PROBLEM DESCRIPTION:
For the material below, count the lines containing "Fast" and reply with the number alone.
══ INPUT FOR THIS TASK
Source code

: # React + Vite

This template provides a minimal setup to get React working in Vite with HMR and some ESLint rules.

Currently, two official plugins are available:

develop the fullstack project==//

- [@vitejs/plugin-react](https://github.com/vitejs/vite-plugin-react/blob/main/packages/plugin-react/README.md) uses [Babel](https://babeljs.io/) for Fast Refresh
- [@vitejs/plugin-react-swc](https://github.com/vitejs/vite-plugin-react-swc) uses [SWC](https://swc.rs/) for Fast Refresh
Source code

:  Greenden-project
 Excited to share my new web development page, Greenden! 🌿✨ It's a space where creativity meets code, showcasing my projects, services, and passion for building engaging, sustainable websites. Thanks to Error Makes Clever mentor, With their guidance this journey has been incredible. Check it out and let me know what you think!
════
EXERCISE RESPONSE:
2